The two sat in silence as Ciara drove the little Ford back out the old bog road towards Ballyconneely. The rain had stopped for the time being, and the moon shone through the patchy cloud from time to time casting an eerie glow on the landscape.
As they approached the bridge with its dry-stone walls Ciara spoke up. “It’s just here, Sergeant. She’s in the ditch down by the bridge. You can see a bit of her red coat.”
The car came to a halt and they got out, the sergeant putting on his peaked cap, as if that would in some way make his presence more official. Mulholland shone his torch up and down the ditch until the beam landed on the pale blue face of the young woman half covered with her lank dark brown hair.
“Good God,” he said out loud as he clambered down awkwardly to feel the woman’s neck for a pulse, and was not surprised to find that there was none.
“She’s dead all right,” he proclaimed, “God this is awful. I’ll call Jim Dolan on the radio. I'll get him to call Galway and get an ambulance and an Inspector out, and then come on out here himself in the squad car.

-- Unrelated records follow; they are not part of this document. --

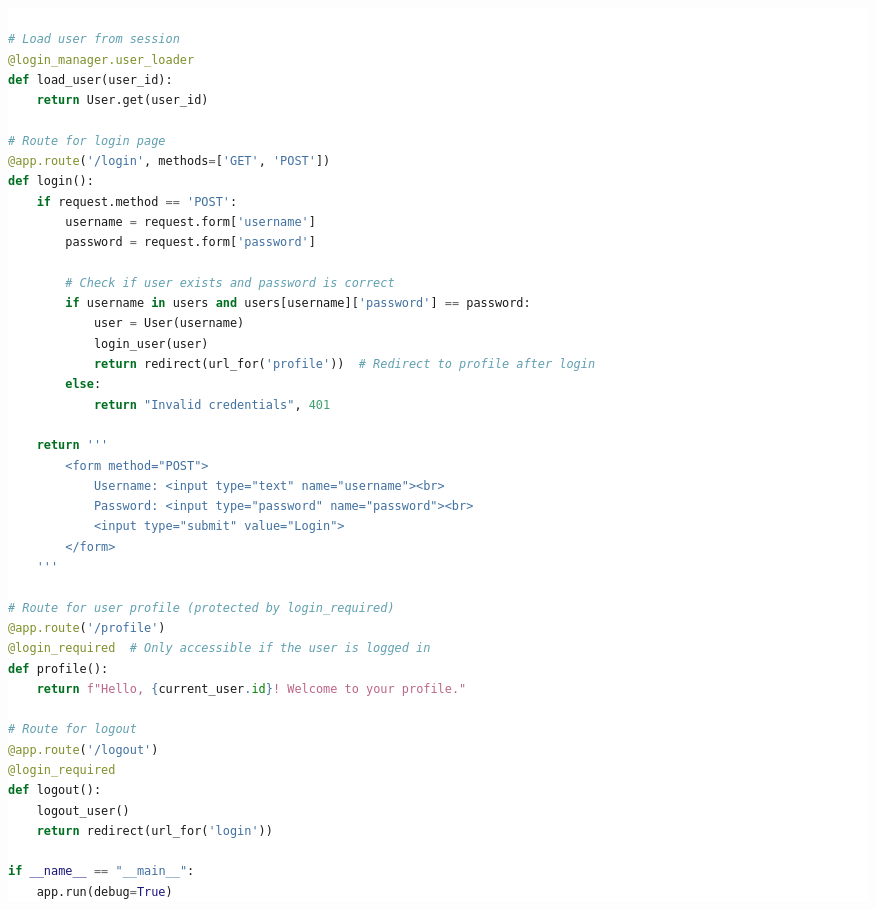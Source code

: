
 ```py

# Load user from session
@login_manager.user_loader
def load_user(user_id):
    return User.get(user_id)

# Route for login page
@app.route('/login', methods=['GET', 'POST'])
def login():
    if request.method == 'POST':
        username = request.form['username']
        password = request.form['password']

        # Check if user exists and password is correct
        if username in users and users[username]['password'] == password:
            user = User(username)
            login_user(user)
            return redirect(url_for('profile'))  # Redirect to profile after login
        else:
            return "Invalid credentials", 401

    return '''
        <form method="POST">
            Username: <input type="text" name="username"><br>
            Password: <input type="password" name="password"><br>
            <input type="submit" value="Login">
        </form>
    '''

# Route for user profile (protected by login_required)
@app.route('/profile')
@login_required  # Only accessible if the user is logged in
def profile():
    return f"Hello, {current_user.id}! Welcome to your profile."

# Route for logout
@app.route('/logout')
@login_required
def logout():
    logout_user()
    return redirect(url_for('login'))

if __name__ == "__main__":
    app.run(debug=True)
```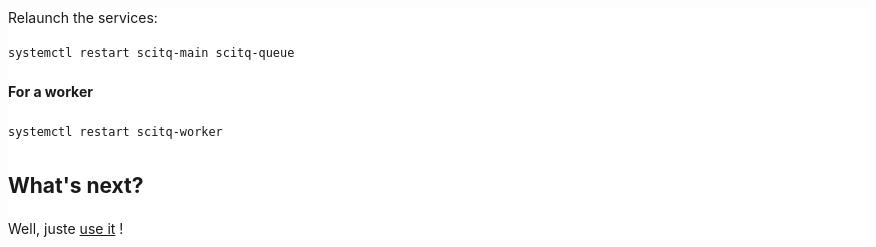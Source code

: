 
Relaunch the services:
```
systemctl restart scitq-main scitq-queue
```

#### For a worker

```
systemctl restart scitq-worker
```

## What's next?

Well, juste [use it](usage.md) !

We need to p
reserve the scene,” Mulholland said, struggling back onto the side of the road, his training clearly cutting in, although he had never had to deal with anything like this before.
* * *
An hour later and they could see the blue flashing lights reflected in the low mist long before the vehicles came into sight. Garda Dolan had arrived twenty minutes earlier and slewed the ten-year-old white Mondeo across the road with its own blue lights winking in the gloom. He had attempted to put up blue and white tape around the scene, but the wind took most of it, with just a few well anchored strands fluttering about.
The convoy of Galway vehicles arrived. In front, the newer Garda Hyundai estate car carried Inspector Mick Hays, two uniformed Gardaí and the pathologist from Galway Regional Hospital. Next came a Garda Toyota 4x4 with three scene of crime technicians along with a generator, three flood lights and an inflatable plastic tent. Bringing up the rear was an emergency ambulance with two paramedics and an array of medical kit, almost certainly of little use on this occasion.

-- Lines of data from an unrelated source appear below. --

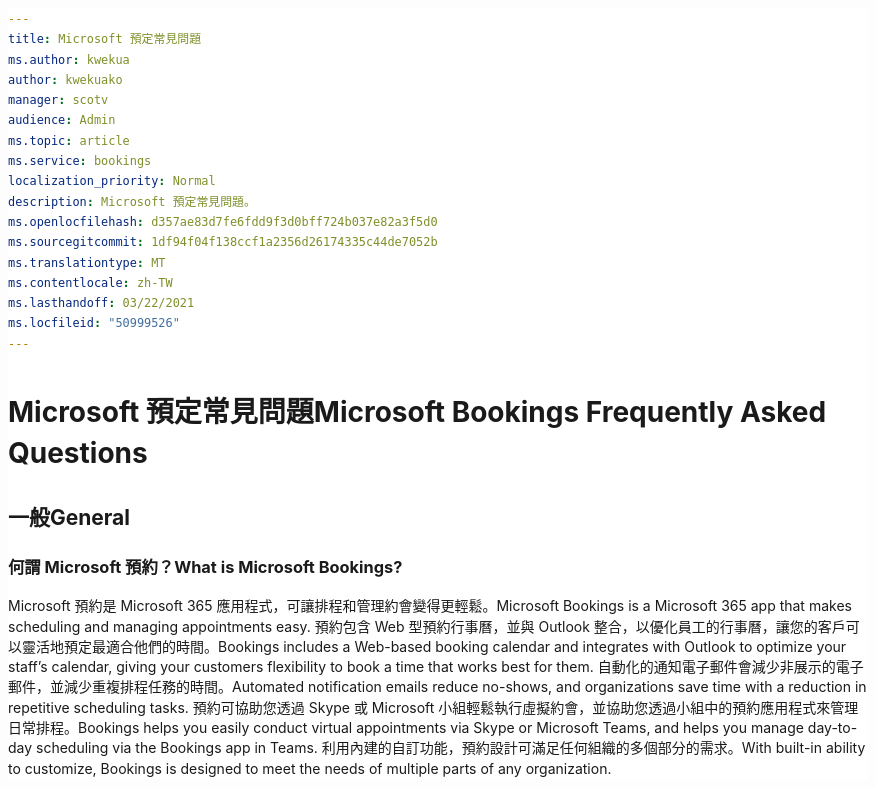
 ```yaml
---
title: Microsoft 預定常見問題
ms.author: kwekua
author: kwekuako
manager: scotv
audience: Admin
ms.topic: article
ms.service: bookings
localization_priority: Normal
description: Microsoft 預定常見問題。
ms.openlocfilehash: d357ae83d7fe6fdd9f3d0bff724b037e82a3f5d0
ms.sourcegitcommit: 1df94f04f138ccf1a2356d26174335c44de7052b
ms.translationtype: MT
ms.contentlocale: zh-TW
ms.lasthandoff: 03/22/2021
ms.locfileid: "50999526"
---
```

# <a name="microsoft-bookings-frequently-asked-questions"></a><span data-ttu-id="40560-103">Microsoft 預定常見問題</span><span class="sxs-lookup"><span data-stu-id="40560-103">Microsoft Bookings Frequently Asked Questions</span></span>

## <a name="general"></a><span data-ttu-id="40560-104">一般</span><span class="sxs-lookup"><span data-stu-id="40560-104">General</span></span>

### <a name="what-is-microsoft-bookings"></a><span data-ttu-id="40560-105">何謂 Microsoft 預約？</span><span class="sxs-lookup"><span data-stu-id="40560-105">What is Microsoft Bookings?</span></span>

<span data-ttu-id="40560-106">Microsoft 預約是 Microsoft 365 應用程式，可讓排程和管理約會變得更輕鬆。</span><span class="sxs-lookup"><span data-stu-id="40560-106">Microsoft Bookings is a Microsoft 365 app that makes scheduling and managing appointments easy.</span></span> <span data-ttu-id="40560-107">預約包含 Web 型預約行事曆，並與 Outlook 整合，以優化員工的行事曆，讓您的客戶可以靈活地預定最適合他們的時間。</span><span class="sxs-lookup"><span data-stu-id="40560-107">Bookings includes a Web-based booking calendar and integrates with Outlook to optimize your staff’s calendar, giving your customers flexibility to book a time that works best for them.</span></span> <span data-ttu-id="40560-108">自動化的通知電子郵件會減少非展示的電子郵件，並減少重複排程任務的時間。</span><span class="sxs-lookup"><span data-stu-id="40560-108">Automated notification emails reduce no-shows, and organizations save time with a reduction in repetitive scheduling tasks.</span></span> <span data-ttu-id="40560-109">預約可協助您透過 Skype 或 Microsoft 小組輕鬆執行虛擬約會，並協助您透過小組中的預約應用程式來管理日常排程。</span><span class="sxs-lookup"><span data-stu-id="40560-109">Bookings helps you easily conduct virtual appointments via Skype or Microsoft Teams, and helps you manage day-to-day scheduling via the Bookings app in Teams.</span></span> <span data-ttu-id="40560-110">利用內建的自訂功能，預約設計可滿足任何組織的多個部分的需求。</span><span class="sxs-lookup"><span data-stu-id="40560-110">With built-in ability to customize, Bookings is designed to meet the needs of multiple parts of any organization.</span></span>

Hays was first out of the vehicles and as he walked over to where Mulholland and Ciara were standing said, “Hello Séan. Haven’t seen you for a while. What have you got here for me then?”
“How are ya, Mick? Yes, it’s been a while. Ciara here,” he said, nodding to the girl who was standing off giving the two policemen some space, “Ciara here says she was on her way to Clifden when she came across a woman lying in the ditch.” Mulholland went on to outline the events leading to the call to the Regional Crime Centre in Galway where Hays was based.

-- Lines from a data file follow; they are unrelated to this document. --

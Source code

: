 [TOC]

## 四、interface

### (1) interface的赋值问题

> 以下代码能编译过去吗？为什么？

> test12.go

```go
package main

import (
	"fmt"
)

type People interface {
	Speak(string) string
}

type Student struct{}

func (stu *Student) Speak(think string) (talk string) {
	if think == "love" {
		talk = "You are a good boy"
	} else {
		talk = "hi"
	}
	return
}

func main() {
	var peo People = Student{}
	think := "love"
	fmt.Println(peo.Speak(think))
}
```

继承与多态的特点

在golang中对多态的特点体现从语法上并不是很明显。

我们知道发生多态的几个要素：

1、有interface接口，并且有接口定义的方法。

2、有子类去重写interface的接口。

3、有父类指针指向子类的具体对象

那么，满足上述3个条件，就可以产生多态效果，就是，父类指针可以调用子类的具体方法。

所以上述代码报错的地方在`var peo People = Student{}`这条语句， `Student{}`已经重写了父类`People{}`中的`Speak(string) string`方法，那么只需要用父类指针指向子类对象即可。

Mick Hays turned to Ciara, “Miss O’Sullivan, can you tell me what you were doing out along this road at nine-thirty at night?”
“I was on my way to Clifden to see my mother. She’s not well, and I like to visit her every week if I can. She lives alone in the main street,” Ciara explained.
“And where do you live yourself?” Hays enquired.
“I have a place in Galway. I work there as a retail manageress, and I have my own flat.”